**Work to be completed**
Which of the lines below hold the word "https"? Pull each of them out.

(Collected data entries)
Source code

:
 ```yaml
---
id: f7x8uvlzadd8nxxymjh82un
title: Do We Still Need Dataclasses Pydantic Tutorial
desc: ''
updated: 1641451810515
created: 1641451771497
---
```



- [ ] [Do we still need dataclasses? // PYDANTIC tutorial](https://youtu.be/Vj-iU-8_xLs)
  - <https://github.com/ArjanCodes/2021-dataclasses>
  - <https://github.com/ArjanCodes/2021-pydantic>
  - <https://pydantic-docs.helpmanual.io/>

**Worked solution**
- [ ] [Do we still need dataclasses? // PYDANTIC tutorial](https://youtu.be/Vj-iU-8_xLs)
  - <https://github.com/ArjanCodes/2021-dataclasses>
  - <https://github.com/ArjanCodes/2021-pydantic>
  - <https://pydantic-docs.helpmanual.io/>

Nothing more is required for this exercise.